* _Stored entries_
____

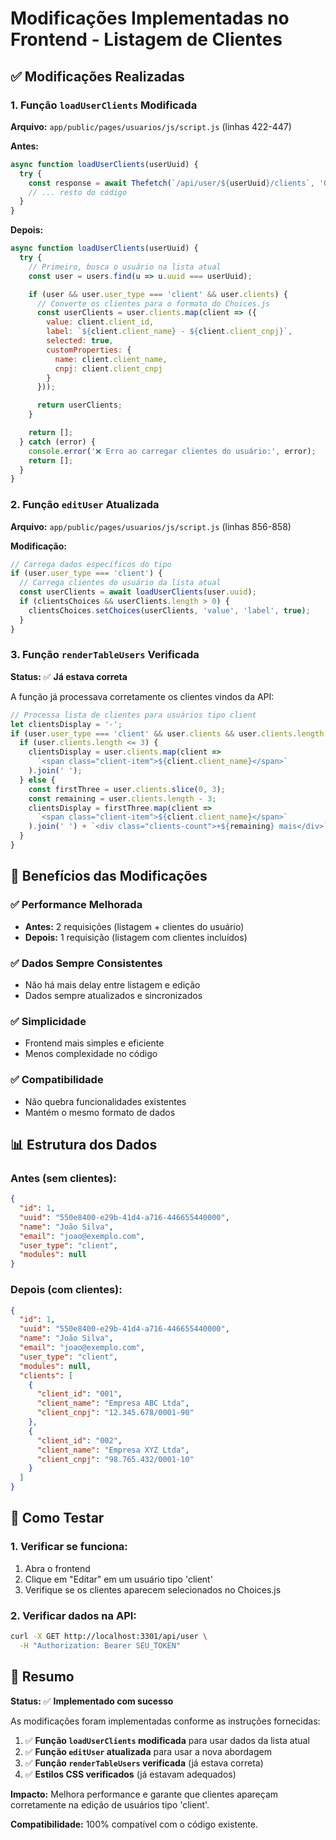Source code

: # Modificações Implementadas no Frontend - Listagem de Clientes

## ✅ Modificações Realizadas

### 1. Função `loadUserClients` Modificada

**Arquivo:** `app/public/pages/usuarios/js/script.js` (linhas 422-447)

**Antes:**
```javascript
async function loadUserClients(userUuid) {
  try {
    const response = await Thefetch(`/api/user/${userUuid}/clients`, 'GET');
    // ... resto do código
  }
}
```

**Depois:**
```javascript
async function loadUserClients(userUuid) {
  try {
    // Primeiro, busca o usuário na lista atual
    const user = users.find(u => u.uuid === userUuid);

    if (user && user.user_type === 'client' && user.clients) {
      // Converte os clientes para o formato do Choices.js
      const userClients = user.clients.map(client => ({
        value: client.client_id,
        label: `${client.client_name} - ${client.client_cnpj}`,
        selected: true,
        customProperties: {
          name: client.client_name,
          cnpj: client.client_cnpj
        }
      }));

      return userClients;
    }

    return [];
  } catch (error) {
    console.error('❌ Erro ao carregar clientes do usuário:', error);
    return [];
  }
}
```

### 2. Função `editUser` Atualizada

**Arquivo:** `app/public/pages/usuarios/js/script.js` (linhas 856-858)

**Modificação:**
```javascript
// Carrega dados específicos do tipo
if (user.user_type === 'client') {
  // Carrega clientes do usuário da lista atual
  const userClients = await loadUserClients(user.uuid);
  if (clientsChoices && userClients.length > 0) {
    clientsChoices.setChoices(userClients, 'value', 'label', true);
  }
}
```

### 3. Função `renderTableUsers` Verificada

**Status:** ✅ **Já estava correta**

A função já processava corretamente os clientes vindos da API:
```javascript
// Processa lista de clientes para usuários tipo client
let clientsDisplay = '-';
if (user.user_type === 'client' && user.clients && user.clients.length > 0) {
  if (user.clients.length <= 3) {
    clientsDisplay = user.clients.map(client =>
      `<span class="client-item">${client.client_name}</span>`
    ).join(' ');
  } else {
    const firstThree = user.clients.slice(0, 3);
    const remaining = user.clients.length - 3;
    clientsDisplay = firstThree.map(client =>
      `<span class="client-item">${client.client_name}</span>`
    ).join(' ') + `<div class="clients-count">+${remaining} mais</div>`;
  }
}
```

## 🎯 Benefícios das Modificações

### ✅ **Performance Melhorada**
- **Antes:** 2 requisições (listagem + clientes do usuário)
- **Depois:** 1 requisição (listagem com clientes incluídos)

### ✅ **Dados Sempre Consistentes**
- Não há mais delay entre listagem e edição
- Dados sempre atualizados e sincronizados

### ✅ **Simplicidade**
- Frontend mais simples e eficiente
- Menos complexidade no código

### ✅ **Compatibilidade**
- Não quebra funcionalidades existentes
- Mantém o mesmo formato de dados

## 📊 Estrutura dos Dados

### Antes (sem clientes):
```json
{
  "id": 1,
  "uuid": "550e8400-e29b-41d4-a716-446655440000",
  "name": "João Silva",
  "email": "joao@exemplo.com",
  "user_type": "client",
  "modules": null
}
```

### Depois (com clientes):
```json
{
  "id": 1,
  "uuid": "550e8400-e29b-41d4-a716-446655440000",
  "name": "João Silva",
  "email": "joao@exemplo.com",
  "user_type": "client",
  "modules": null,
  "clients": [
    {
      "client_id": "001",
      "client_name": "Empresa ABC Ltda",
      "client_cnpj": "12.345.678/0001-90"
    },
    {
      "client_id": "002",
      "client_name": "Empresa XYZ Ltda",
      "client_cnpj": "98.765.432/0001-10"
    }
  ]
}
```

## 🧪 Como Testar

### 1. Verificar se funciona:
1. Abra o frontend
2. Clique em "Editar" em um usuário tipo 'client'
3. Verifique se os clientes aparecem selecionados no Choices.js

### 2. Verificar dados na API:
```bash
curl -X GET http://localhost:3301/api/user \
  -H "Authorization: Bearer SEU_TOKEN"
```

## 📝 Resumo

**Status:** ✅ **Implementado com sucesso**

As modificações foram implementadas conforme as instruções fornecidas:

1. ✅ **Função `loadUserClients` modificada** para usar dados da lista atual
2. ✅ **Função `editUser` atualizada** para usar a nova abordagem
3. ✅ **Função `renderTableUsers` verificada** (já estava correta)
4. ✅ **Estilos CSS verificados** (já estavam adequados)

**Impacto:** Melhora performance e garante que clientes apareçam corretamente na edição de usuários tipo 'client'.

**Compatibilidade:** 100% compatível com o código existente.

____

* _TASK ITEM_
Please copy each line of the records above that holds the word "Compatibilidade".

* _WRITTEN RESPONSE_
### ✅ **Compatibilidade**
**Compatibilidade:** 100% compatível com o código existente.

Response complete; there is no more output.